I've attached this feature list as a TSV in case that helps to answer my question. core-features frogs only -0.90.tsv (951 Bytes)
Thanks in advance.
Could you please also attach the original QZV? Thanks!
It looks like the explanation is in the QZV:
Feature list: The list of “core” feature IDs and their total percentile frequencies.
So the values in these TSVs are the percentile frequencies of those core features across all samples (the %s here are percentiles, not % samples threshold for defining core features, as in the visualization itself).
D_0__Bacteria;D_1__Planctomycetes;D_2__Phycisphaerae;D_3__Tepidisphaerales;D_4__WD2101 soil group;D_5__uncultured bacterium;D_6__uncultured has a median frequency of 40.0
I hope that helps clarify!
I still don’t quite understand, I’m sorry! I’m new to this. I’m confused with the two frequencies/percentages. Using your example, is it true to say that
D_0__Bacteria;D_1__Planctomycetes;D_2__Phycisphaerae;D_3__Tepidisphaerales;D_4__WD2101 soil group;D_5__uncultured bacterium;D_6__uncultured shows up 40% on the time in half of my samples?
Not a problem
- This is the 90% core features file, so that species is present in 90% or more of your samples.
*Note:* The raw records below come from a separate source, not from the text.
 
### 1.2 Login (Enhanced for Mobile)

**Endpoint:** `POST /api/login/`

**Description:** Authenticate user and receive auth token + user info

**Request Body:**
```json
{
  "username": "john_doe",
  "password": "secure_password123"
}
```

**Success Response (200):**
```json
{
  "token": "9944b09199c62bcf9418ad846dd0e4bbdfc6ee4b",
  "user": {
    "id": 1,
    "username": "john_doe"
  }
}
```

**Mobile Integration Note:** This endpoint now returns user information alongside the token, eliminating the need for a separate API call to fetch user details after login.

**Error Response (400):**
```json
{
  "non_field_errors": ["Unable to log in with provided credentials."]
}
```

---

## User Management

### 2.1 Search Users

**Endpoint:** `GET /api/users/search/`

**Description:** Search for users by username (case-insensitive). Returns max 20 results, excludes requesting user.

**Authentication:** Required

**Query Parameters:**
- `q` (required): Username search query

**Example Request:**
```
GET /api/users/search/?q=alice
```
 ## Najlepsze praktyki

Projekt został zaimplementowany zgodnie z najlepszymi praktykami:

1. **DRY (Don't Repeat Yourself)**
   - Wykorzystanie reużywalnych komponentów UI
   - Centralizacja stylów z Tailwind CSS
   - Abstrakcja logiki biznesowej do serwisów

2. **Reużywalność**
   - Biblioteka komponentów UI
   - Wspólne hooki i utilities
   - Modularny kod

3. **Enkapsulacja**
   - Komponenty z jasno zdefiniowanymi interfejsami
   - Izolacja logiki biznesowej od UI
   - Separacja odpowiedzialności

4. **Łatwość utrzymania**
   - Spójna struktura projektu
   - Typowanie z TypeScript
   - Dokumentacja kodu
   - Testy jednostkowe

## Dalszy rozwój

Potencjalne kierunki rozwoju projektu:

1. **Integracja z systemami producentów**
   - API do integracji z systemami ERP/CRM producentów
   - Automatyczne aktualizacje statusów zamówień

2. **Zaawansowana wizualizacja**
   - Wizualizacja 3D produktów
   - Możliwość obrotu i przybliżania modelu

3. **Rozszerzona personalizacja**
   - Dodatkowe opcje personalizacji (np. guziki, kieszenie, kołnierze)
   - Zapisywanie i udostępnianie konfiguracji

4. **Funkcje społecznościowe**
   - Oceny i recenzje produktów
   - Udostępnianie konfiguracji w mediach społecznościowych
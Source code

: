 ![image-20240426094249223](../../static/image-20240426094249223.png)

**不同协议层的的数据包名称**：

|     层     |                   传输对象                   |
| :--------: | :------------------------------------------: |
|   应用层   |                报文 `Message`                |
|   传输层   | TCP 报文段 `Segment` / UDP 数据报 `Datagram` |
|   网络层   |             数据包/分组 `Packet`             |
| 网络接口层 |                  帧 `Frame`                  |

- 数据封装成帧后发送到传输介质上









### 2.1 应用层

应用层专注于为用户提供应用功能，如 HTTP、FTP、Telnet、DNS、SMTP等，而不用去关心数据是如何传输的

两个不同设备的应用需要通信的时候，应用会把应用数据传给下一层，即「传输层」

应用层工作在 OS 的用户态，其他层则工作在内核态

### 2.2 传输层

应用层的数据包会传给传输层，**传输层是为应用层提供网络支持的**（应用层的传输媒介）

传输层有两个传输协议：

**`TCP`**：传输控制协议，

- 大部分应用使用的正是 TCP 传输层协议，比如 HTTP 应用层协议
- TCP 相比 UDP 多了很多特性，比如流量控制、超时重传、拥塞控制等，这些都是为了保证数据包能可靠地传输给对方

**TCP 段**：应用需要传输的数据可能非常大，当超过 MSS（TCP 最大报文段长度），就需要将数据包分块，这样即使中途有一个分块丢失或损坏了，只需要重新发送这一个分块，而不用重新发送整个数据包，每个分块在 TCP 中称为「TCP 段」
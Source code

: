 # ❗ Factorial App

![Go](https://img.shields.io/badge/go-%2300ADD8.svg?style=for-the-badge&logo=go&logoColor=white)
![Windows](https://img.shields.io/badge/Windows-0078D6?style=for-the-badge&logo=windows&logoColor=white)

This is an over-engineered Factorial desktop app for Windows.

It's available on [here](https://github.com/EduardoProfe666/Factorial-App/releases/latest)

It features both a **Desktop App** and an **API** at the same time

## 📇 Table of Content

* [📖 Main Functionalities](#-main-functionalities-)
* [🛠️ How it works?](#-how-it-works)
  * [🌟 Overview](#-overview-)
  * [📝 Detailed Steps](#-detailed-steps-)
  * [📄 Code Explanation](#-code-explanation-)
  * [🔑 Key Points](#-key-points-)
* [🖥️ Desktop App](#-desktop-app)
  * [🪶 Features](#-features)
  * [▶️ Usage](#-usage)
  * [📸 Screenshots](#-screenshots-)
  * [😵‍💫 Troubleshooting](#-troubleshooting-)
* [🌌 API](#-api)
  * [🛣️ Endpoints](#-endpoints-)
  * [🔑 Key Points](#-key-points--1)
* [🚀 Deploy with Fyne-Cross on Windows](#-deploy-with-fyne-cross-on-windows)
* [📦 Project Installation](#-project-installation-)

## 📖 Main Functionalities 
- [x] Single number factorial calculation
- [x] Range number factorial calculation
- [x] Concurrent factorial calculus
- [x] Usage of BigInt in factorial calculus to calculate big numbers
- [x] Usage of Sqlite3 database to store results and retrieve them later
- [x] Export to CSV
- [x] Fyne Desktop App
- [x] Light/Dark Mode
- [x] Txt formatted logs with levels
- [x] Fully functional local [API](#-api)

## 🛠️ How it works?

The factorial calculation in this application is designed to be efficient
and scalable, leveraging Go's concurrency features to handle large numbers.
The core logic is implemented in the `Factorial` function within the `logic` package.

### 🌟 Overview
- That feature’s median frequency is 40.0, meaning that in 50% of your samples this feature is detected at a frequency < 40 sequences; in the other 50%, the frequency is > 40 sequences.
So the percentages in the visualization are the core feature thresholds (the % of samples that must contain a feature for it to be considered “core”)
The percentages in the TSV are the percentiles of feature frequency across all samples.
Makes sense, thanks so much!
This topic was automatically closed 31 days after the last reply. New replies are no longer allowed.